Kant y Sade fueron rigoristas. Y también, en distintas proporciones, totalitarios. Hay tanta patología en aquel que su mandato ético incondicional es con una causa política sin la cual su vida carecería de sentido, como en quien su excesivo compromiso está absolutamente identificado con su propio placer. Lacan lo resumía citando el poema que dice:
“Es bueno ser caritativo.¿Pero con quién?”

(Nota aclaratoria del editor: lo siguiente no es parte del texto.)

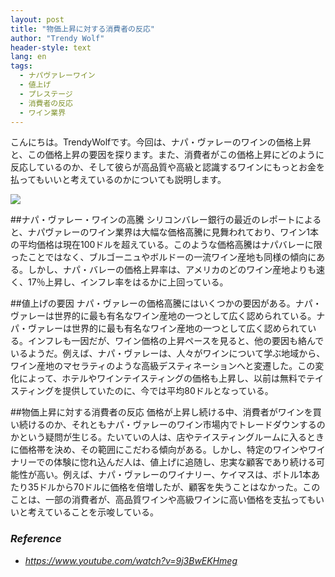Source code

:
 ```yaml
---
layout: post
title: "物価上昇に対する消費者の反応"
author: "Trendy Wolf"
header-style: text
lang: en
tags:
  - ナパヴァレーワイン
  - 値上げ
  - プレステージ
  - 消費者の反応
  - ワイン業界
---
```


こんにちは。TrendyWolfです。今回は、ナパ・ヴァレーのワインの価格上昇と、この価格上昇の要因を探ります。また、消費者がこの価格上昇にどのように反応しているのか、そして彼らが高品質や高級と認識するワインにもっとお金を払ってもいいと考えているのかについても説明します。

<img
    src="https://i.ytimg.com/vi/9j3BwEKHmeg/hqdefault.jpg"
/>


##ナパ・ヴァレー・ワインの高騰
シリコンバレー銀行の最近のレポートによると、ナパヴァレーのワイン業界は大幅な価格高騰に見舞われており、ワイン1本の平均価格は現在100ドルを超えている。このような価格高騰はナパバレーに限ったことではなく、ブルゴーニュやボルドーの一流ワイン産地も同様の傾向にある。しかし、ナパ・バレーの価格上昇率は、アメリカのどのワイン産地よりも速く、17％上昇し、インフレ率をはるかに上回っている。

##値上げの要因
ナパ・ヴァレーの価格高騰にはいくつかの要因がある。ナパ・ヴァレーは世界的に最も有名なワイン産地の一つとして広く認められている。ナパ・ヴァレーは世界的に最も有名なワイン産地の一つとして広く認められている。インフレも一因だが、ワイン価格の上昇ペースを見ると、他の要因も絡んでいるようだ。例えば、ナパ・ヴァレーは、人々がワインについて学ぶ地域から、ワイン産地のマセラティのような高級デスティネーションへと変遷した。この変化によって、ホテルやワインテイスティングの価格も上昇し、以前は無料でテイスティングを提供していたのに、今では平均80ドルとなっている。

##物価上昇に対する消費者の反応
価格が上昇し続ける中、消費者がワインを買い続けるのか、それともナパ・ヴァレーのワイン市場内でトレードダウンするのかという疑問が生じる。たいていの人は、店やテイスティングルームに入るときに価格帯を決め、その範囲にこだわる傾向がある。しかし、特定のワインやワイナリーでの体験に惚れ込んだ人は、値上げに追随し、忠実な顧客であり続ける可能性が高い。例えば、ナパ・ヴァレーのワイナリー、ケイマスは、ボトル1本あたり35ドルから70ドルに価格を倍増したが、顧客を失うことはなかった。このことは、一部の消費者が、高品質ワインや高級ワインに高い価格を支払ってもいいと考えていることを示唆している。


### _Reference_
- _https://www.youtube.com/watch?v=9j3BwEKHmeg_


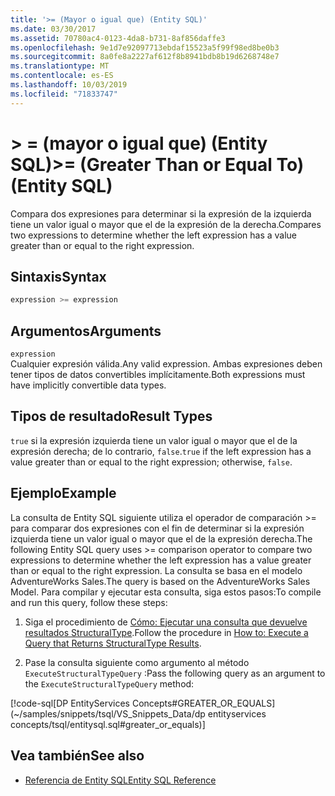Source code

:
 ```yaml
---
title: '>= (Mayor o igual que) (Entity SQL)'
ms.date: 03/30/2017
ms.assetid: 70780ac4-0123-4da8-b731-8af856daffe3
ms.openlocfilehash: 9e1d7e92097713ebdaf15523a5f99f98ed8be0b3
ms.sourcegitcommit: 8a0fe8a2227af612f8b8941bdb8b19d6268748e7
ms.translationtype: MT
ms.contentlocale: es-ES
ms.lasthandoff: 10/03/2019
ms.locfileid: "71833747"
---
```

# <a name="-greater-than-or-equal-to-entity-sql"></a><span data-ttu-id="1a0f2-102">> = (mayor o igual que) (Entity SQL)</span><span class="sxs-lookup"><span data-stu-id="1a0f2-102">>= (Greater Than or Equal To) (Entity SQL)</span></span>
<span data-ttu-id="1a0f2-103">Compara dos expresiones para determinar si la expresión de la izquierda tiene un valor igual o mayor que el de la expresión de la derecha.</span><span class="sxs-lookup"><span data-stu-id="1a0f2-103">Compares two expressions to determine whether the left expression has a value greater than or equal to the right expression.</span></span>  
  
## <a name="syntax"></a><span data-ttu-id="1a0f2-104">Sintaxis</span><span class="sxs-lookup"><span data-stu-id="1a0f2-104">Syntax</span></span>  
  
```sql  
expression >= expression  
```  
  
## <a name="arguments"></a><span data-ttu-id="1a0f2-105">Argumentos</span><span class="sxs-lookup"><span data-stu-id="1a0f2-105">Arguments</span></span>  
 `expression`  
 <span data-ttu-id="1a0f2-106">Cualquier expresión válida.</span><span class="sxs-lookup"><span data-stu-id="1a0f2-106">Any valid expression.</span></span> <span data-ttu-id="1a0f2-107">Ambas expresiones deben tener tipos de datos convertibles implícitamente.</span><span class="sxs-lookup"><span data-stu-id="1a0f2-107">Both expressions must have implicitly convertible data types.</span></span>  
  
## <a name="result-types"></a><span data-ttu-id="1a0f2-108">Tipos de resultado</span><span class="sxs-lookup"><span data-stu-id="1a0f2-108">Result Types</span></span>  
 <span data-ttu-id="1a0f2-109">`true` si la expresión izquierda tiene un valor igual o mayor que el de la expresión derecha; de lo contrario, `false`.</span><span class="sxs-lookup"><span data-stu-id="1a0f2-109">`true` if the left expression has a value greater than or equal to the right expression; otherwise, `false`.</span></span>  
  
## <a name="example"></a><span data-ttu-id="1a0f2-110">Ejemplo</span><span class="sxs-lookup"><span data-stu-id="1a0f2-110">Example</span></span>  
 <span data-ttu-id="1a0f2-111">La consulta de Entity SQL siguiente utiliza el operador de comparación >= para comparar dos expresiones con el fin de determinar si la expresión izquierda tiene un valor igual o mayor que el de la expresión derecha.</span><span class="sxs-lookup"><span data-stu-id="1a0f2-111">The following Entity SQL query uses >= comparison operator to compare two expressions to determine whether the left expression has a value greater than or equal to the right expression.</span></span> <span data-ttu-id="1a0f2-112">La consulta se basa en el modelo AdventureWorks Sales.</span><span class="sxs-lookup"><span data-stu-id="1a0f2-112">The query is based on the AdventureWorks Sales Model.</span></span> <span data-ttu-id="1a0f2-113">Para compilar y ejecutar esta consulta, siga estos pasos:</span><span class="sxs-lookup"><span data-stu-id="1a0f2-113">To compile and run this query, follow these steps:</span></span>  
  
1. <span data-ttu-id="1a0f2-114">Siga el procedimiento de [Cómo: Ejecutar una consulta que devuelve resultados StructuralType](../how-to-execute-a-query-that-returns-structuraltype-results.md).</span><span class="sxs-lookup"><span data-stu-id="1a0f2-114">Follow the procedure in [How to: Execute a Query that Returns StructuralType Results](../how-to-execute-a-query-that-returns-structuraltype-results.md).</span></span>  
  
2. <span data-ttu-id="1a0f2-115">Pase la consulta siguiente como argumento al método `ExecuteStructuralTypeQuery` :</span><span class="sxs-lookup"><span data-stu-id="1a0f2-115">Pass the following query as an argument to the `ExecuteStructuralTypeQuery` method:</span></span>  
  
 [!code-sql[DP EntityServices Concepts#GREATER_OR_EQUALS](~/samples/snippets/tsql/VS_Snippets_Data/dp entityservices concepts/tsql/entitysql.sql#greater_or_equals)]  
  
## <a name="see-also"></a><span data-ttu-id="1a0f2-116">Vea también</span><span class="sxs-lookup"><span data-stu-id="1a0f2-116">See also</span></span>

- [<span data-ttu-id="1a0f2-117">Referencia de Entity SQL</span><span class="sxs-lookup"><span data-stu-id="1a0f2-117">Entity SQL Reference</span></span>](entity-sql-reference.md)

Es la misma ética del verdugo la que se justifica actuando en nombre del bien supremo –como Hitler y Stalin– que la del libertino radical que, sin ninguna culpa, persigue como único fin la realización del estatuto de su propio deseo: “La culpa atestigua el hecho de que el sujeto ha traicionado, en alguna parte, su deseo”. “¡No hay excusa para no lograr el deber de uno! ¡Tú puedes porque tú debes!”. Unos deben porque la ley lo ordenó; otros, porque quien lo ordenó es la naturaleza.
Los polos se tocan: “El placer redobla la aversión a reconocer la ley”; la ley y el deseo reprimido son “una sola y misma cosa” porque el deseo es el reverso de la ley. Llevado al extremo sadeano: aquel que no puede gozar sin hacer algo que viole alguna prohibición.
“Ninguna ocasión precipita a algunos con mayor seguridad a su meta que verla ofrecerse a despecho”. ¿Podría encontrarse en esa frase del ensayo Kant con Sade alguna explicación a la tendencia de Néstor Kirchner por llevarle la contra a todo aquello que le reclamen otros?
Sade siempre se refería a sus víctimas como “de una belleza incomparable”, tan única como la belleza que irradian los desafíos monumentales que atraen a cierto tipo de políticos: guerras a muerte donde la eternidad misma está en disputa.
Lacan eleva a Sade al nivel de un filósofo: “Una obra que quiere ser malvada no podría ser una mala obra”. En su medida, Sade también fue un revolucionario, cuya utopía social era la naturaleza y la libertad extrema sin freno ante la ley, la religión o la moral.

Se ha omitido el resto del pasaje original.